<<<<

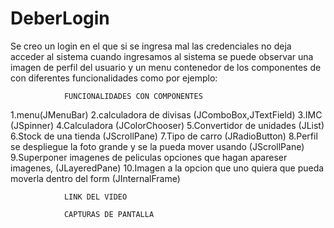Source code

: # DeberLogin
Se creo un login en el que si se ingresa mal las credenciales no deja acceder al sistema
cuando ingresamos al sistema se puede observar una imagen de perfil del usuario
y un menu contenedor de los componentes de con diferentes funcionalidades como por ejemplo:
			
			    FUNCIONALIDADES CON COMPONENTES
1.menu(JMenuBar)
2.calculadora de divisas (JComboBox,JTextField)
3.IMC (JSpinner) 
4.Calculadora (JColorChooser) 
5.Convertidor de unidades (JList) 
6.Stock de una tienda (JScrollPane)
7.Tipo de carro (JRadioButton)
8.Perfil se despliegue la foto grande y se la pueda mover usando (JScrollPane)
9.Superponer imagenes de peliculas opciones que hagan apareser imagenes, (JLayeredPane)
10.Imagen a la opcion que uno quiera que pueda moverla dentro del form (JInternalFrame)

			    LINK DEL VIDEO
			    
			    CAPTURAS DE PANTALLA
	
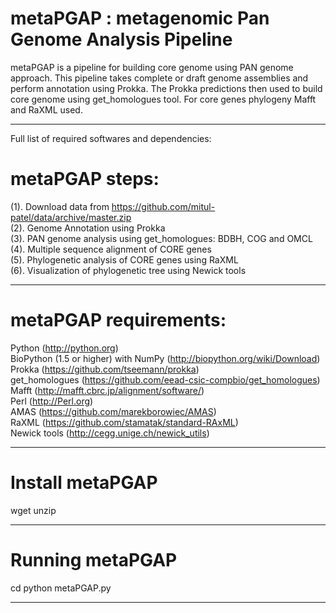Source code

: 
metaPGAP : metagenomic Pan Genome Analysis Pipeline
===================================================

metaPGAP is a pipeline for building core genome using PAN genome approach. This pipeline takes complete or draft genome assemblies and perform annotation using Prokka. The Prokka predictions then used to build core genome using get_homologues tool. For core genes phylogeny Mafft and RaXML used.

---------------------------------------------------
Full list of required softwares and dependencies:<br/>

metaPGAP steps:<br/>
===============
(1). Download data from https://github.com/mitul-patel/data/archive/master.zip<br/>
(2). Genome Annotation using Prokka<br/>
(3). PAN genome analysis using get_homologues: BDBH, COG and OMCL<br/>
(4). Multiple sequence alignment of CORE genes<br/>
(5). Phylogenetic analysis of CORE genes using RaXML<br/>
(6). Visualization of phylogenetic tree using Newick tools<br/>

---------------------------------------------------
metaPGAP requirements:
======================
Python (http://python.org)<br/>
BioPython (1.5 or higher) with NumPy (http://biopython.org/wiki/Download)<br/>
Prokka (https://github.com/tseemann/prokka)<br/>
get_homologues (https://github.com/eead-csic-compbio/get_homologues)<br/>
Mafft (http://mafft.cbrc.jp/alignment/software/)<br/>
Perl (http://Perl.org)<br/>
AMAS (https://github.com/marekborowiec/AMAS)<br/>
RaXML (https://github.com/stamatak/standard-RAxML)<br/>
Newick tools (http://cegg.unige.ch/newick_utils)<br/>

---------------------------------------------------

Install metaPGAP
================

wget 
unzip 


---------------------------------------------------

Running metaPGAP
================

cd 
python metaPGAP.py

---------------------------------------------------
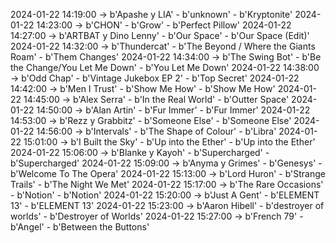 2024-01-22 14:19:00 -> b'Apashe y LIA' - b'unknown' - b'Kryptonite'
2024-01-22 14:23:00 -> b'CHON' - b'Grow' - b'Perfect Pillow'
2024-01-22 14:27:00 -> b'ARTBAT y Dino Lenny' - b'Our Space' - b'Our Space (Edit)'
2024-01-22 14:32:00 -> b'Thundercat' - b'The Beyond / Where the Giants Roam' - b'Them Changes'
2024-01-22 14:34:00 -> b'The Swing Bot' - b'Be the Change/You Let Me Down' - b'You Let Me Down'
2024-01-22 14:38:00 -> b'Odd Chap' - b'Vintage Jukebox EP 2' - b'Top Secret'
2024-01-22 14:42:00 -> b'Men I Trust' - b'Show Me How' - b'Show Me How'
2024-01-22 14:45:00 -> b'Alex Serra' - b'In the Real World' - b'Outter Space'
2024-01-22 14:50:00 -> b'Alan Artin' - b'Fur Immer' - b'Fur Immer'
2024-01-22 14:53:00 -> b'Rezz y Grabbitz' - b'Someone Else' - b'Someone Else'
2024-01-22 14:56:00 -> b'Intervals' - b'The Shape of Colour' - b'Libra'
2024-01-22 15:01:00 -> b'I Built the Sky' - b'Up into the Ether' - b'Up into the Ether'
2024-01-22 15:06:00 -> b'Blanke y Kayoh' - b'Supercharged' - b'Supercharged'
2024-01-22 15:09:00 -> b'Anyma y Grimes' - b'Genesys' - b'Welcome To The Opera'
2024-01-22 15:13:00 -> b'Lord Huron' - b'Strange Trails' - b'The Night We Met'
2024-01-22 15:17:00 -> b'The Rare Occasions' - b'Notion' - b'Notion'
2024-01-22 15:20:00 -> b'Just A Gent' - b'ELEMENT 13' - b'ELEMENT 13'
2024-01-22 15:23:00 -> b'Aaron Hibell' - b'destroyer of worlds' - b'Destroyer of Worlds'
2024-01-22 15:27:00 -> b'French 79' - b'Angel' - b'Between the Buttons'
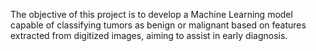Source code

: The objective of this project is to develop a Machine Learning model capable of classifying tumors as benign or malignant based on features extracted from digitized images, aiming to assist in early diagnosis.

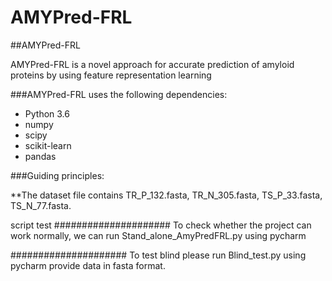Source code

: # AMYPred-FRL
  ##AMYPred-FRL

AMYPred-FRL is a novel approach for accurate prediction of amyloid proteins by using feature representation learning

###AMYPred-FRL uses the following dependencies:

 * Python 3.6
 * numpy
 * scipy
 * scikit-learn
 * pandas

###Guiding principles: 

**The dataset file contains  TR_P_132.fasta, TR_N_305.fasta, TS_P_33.fasta, TS_N_77.fasta.

script test
#####################
To check whether the project can work normally, we can run
Stand_alone_AmyPredFRL.py using pycharm

#####################
To test blind please run
Blind_test.py using pycharm provide data in fasta format.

>>>>

— What is expected —
Pull out every line in the data above that has the word "dependencies".

— Exercise answer —
Full list of required softwares and dependencies:<br/>
###AMYPred-FRL uses the following dependencies:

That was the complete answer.